When you reach the line that contains "une unique ligne." in the data below, start reproducing lines exactly, and stop after the line that contains "#### <ins>Application 13</ins>".
━━ RECORDS TO PROCESS
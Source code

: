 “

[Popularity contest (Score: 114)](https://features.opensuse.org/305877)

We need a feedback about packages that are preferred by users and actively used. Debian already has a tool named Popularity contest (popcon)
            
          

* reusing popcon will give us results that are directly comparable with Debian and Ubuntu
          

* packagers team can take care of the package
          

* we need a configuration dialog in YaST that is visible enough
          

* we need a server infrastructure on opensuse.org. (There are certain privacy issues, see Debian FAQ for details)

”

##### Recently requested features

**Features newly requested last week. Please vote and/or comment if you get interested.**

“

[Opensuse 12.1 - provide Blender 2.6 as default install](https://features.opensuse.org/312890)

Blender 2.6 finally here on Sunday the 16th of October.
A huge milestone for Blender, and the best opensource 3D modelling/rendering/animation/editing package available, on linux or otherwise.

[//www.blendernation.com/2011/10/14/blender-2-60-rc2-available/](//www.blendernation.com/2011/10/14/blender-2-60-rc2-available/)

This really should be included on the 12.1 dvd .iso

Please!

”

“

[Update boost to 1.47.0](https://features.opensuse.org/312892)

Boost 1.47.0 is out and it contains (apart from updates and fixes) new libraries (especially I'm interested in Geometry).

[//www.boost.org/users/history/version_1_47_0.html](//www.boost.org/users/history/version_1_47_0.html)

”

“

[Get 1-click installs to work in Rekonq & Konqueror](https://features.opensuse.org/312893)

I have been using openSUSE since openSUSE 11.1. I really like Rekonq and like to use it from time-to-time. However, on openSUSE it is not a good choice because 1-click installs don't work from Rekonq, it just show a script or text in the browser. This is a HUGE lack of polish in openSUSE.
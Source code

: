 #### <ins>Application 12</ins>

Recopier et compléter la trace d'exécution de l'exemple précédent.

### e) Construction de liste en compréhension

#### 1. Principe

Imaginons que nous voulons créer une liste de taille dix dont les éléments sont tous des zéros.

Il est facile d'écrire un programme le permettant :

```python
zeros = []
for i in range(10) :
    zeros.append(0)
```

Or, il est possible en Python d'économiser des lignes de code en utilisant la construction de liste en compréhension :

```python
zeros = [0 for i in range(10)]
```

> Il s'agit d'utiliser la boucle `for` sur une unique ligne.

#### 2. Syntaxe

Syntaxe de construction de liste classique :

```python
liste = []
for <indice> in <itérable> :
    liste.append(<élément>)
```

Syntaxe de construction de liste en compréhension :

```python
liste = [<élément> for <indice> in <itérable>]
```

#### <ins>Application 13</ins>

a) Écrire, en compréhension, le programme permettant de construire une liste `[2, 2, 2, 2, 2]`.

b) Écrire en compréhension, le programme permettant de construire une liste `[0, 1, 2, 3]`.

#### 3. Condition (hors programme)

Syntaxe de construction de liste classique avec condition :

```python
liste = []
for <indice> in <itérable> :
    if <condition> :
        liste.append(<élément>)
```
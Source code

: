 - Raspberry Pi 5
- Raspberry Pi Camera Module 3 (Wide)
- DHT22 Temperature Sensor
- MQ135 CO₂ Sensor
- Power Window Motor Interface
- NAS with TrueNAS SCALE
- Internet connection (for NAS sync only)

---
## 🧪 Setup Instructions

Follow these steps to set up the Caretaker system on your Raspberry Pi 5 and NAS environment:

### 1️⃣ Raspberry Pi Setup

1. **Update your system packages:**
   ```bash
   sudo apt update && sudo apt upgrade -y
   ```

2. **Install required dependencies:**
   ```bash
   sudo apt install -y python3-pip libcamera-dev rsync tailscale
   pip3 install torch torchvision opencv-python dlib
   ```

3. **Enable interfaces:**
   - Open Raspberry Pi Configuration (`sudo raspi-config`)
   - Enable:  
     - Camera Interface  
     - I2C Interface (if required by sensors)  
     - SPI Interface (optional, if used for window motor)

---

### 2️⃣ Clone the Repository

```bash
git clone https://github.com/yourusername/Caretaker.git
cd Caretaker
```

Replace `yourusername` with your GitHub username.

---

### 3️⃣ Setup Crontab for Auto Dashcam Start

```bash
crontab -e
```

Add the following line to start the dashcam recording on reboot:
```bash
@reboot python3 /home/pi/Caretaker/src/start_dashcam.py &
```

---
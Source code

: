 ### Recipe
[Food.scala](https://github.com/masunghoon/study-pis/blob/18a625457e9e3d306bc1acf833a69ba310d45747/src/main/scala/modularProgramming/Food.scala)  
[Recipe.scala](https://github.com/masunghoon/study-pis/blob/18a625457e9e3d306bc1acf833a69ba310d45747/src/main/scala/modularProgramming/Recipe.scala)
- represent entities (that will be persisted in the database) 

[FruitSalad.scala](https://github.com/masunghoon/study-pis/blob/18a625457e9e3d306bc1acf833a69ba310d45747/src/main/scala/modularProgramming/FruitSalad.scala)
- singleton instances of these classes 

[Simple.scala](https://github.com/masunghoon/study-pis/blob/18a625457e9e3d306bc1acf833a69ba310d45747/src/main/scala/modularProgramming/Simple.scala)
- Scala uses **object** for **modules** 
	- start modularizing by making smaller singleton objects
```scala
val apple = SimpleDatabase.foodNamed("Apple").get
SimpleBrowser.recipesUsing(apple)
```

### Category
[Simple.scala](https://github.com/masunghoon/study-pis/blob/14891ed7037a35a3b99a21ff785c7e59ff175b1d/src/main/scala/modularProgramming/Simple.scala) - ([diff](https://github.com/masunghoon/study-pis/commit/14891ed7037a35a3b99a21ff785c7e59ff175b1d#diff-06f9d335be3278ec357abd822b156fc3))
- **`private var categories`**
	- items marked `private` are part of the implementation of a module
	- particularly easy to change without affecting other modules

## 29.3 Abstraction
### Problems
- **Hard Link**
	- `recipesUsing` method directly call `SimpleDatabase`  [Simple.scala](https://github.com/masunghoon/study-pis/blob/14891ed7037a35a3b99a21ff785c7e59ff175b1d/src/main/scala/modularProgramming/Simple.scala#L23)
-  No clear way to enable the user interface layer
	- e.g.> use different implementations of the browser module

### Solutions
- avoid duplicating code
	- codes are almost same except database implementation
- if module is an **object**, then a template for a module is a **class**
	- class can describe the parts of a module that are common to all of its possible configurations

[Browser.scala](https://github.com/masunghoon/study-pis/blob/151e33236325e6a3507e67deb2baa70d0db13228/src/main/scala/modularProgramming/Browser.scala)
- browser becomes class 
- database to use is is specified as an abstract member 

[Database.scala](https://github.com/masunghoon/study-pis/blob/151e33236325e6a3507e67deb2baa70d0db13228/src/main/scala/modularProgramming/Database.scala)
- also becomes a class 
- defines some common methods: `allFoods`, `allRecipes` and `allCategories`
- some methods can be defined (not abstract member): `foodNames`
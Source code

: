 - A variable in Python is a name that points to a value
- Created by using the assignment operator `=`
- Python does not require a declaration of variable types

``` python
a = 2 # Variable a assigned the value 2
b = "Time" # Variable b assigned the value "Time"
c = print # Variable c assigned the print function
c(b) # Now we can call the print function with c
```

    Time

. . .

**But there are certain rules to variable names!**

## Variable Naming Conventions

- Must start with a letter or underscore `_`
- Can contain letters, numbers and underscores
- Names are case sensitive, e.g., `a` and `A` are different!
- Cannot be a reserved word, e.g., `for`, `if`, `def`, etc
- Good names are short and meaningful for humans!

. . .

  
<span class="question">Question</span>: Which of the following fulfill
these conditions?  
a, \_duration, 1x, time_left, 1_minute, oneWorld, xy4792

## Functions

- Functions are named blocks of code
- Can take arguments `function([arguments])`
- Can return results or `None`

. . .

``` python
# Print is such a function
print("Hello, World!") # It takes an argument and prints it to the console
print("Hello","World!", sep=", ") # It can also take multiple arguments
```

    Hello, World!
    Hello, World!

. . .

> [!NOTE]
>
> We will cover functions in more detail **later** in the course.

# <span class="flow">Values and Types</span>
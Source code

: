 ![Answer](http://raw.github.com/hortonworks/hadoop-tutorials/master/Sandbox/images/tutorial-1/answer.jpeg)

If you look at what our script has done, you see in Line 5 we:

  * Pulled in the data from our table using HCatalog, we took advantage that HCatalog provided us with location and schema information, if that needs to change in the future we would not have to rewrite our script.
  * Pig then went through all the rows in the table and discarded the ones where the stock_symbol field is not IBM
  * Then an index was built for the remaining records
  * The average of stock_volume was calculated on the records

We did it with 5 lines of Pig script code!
━━━━
ANSWER TO THIS TASK:
> Il s'agit d'utiliser la boucle `for` sur une unique ligne.

#### 2. Syntaxe

Syntaxe de construction de liste classique :

```python
liste = []
for <indice> in <itérable> :
    liste.append(<élément>)
```

Syntaxe de construction de liste en compréhension :

```python
liste = [<élément> for <indice> in <itérable>]
```

#### <ins>Application 13</ins>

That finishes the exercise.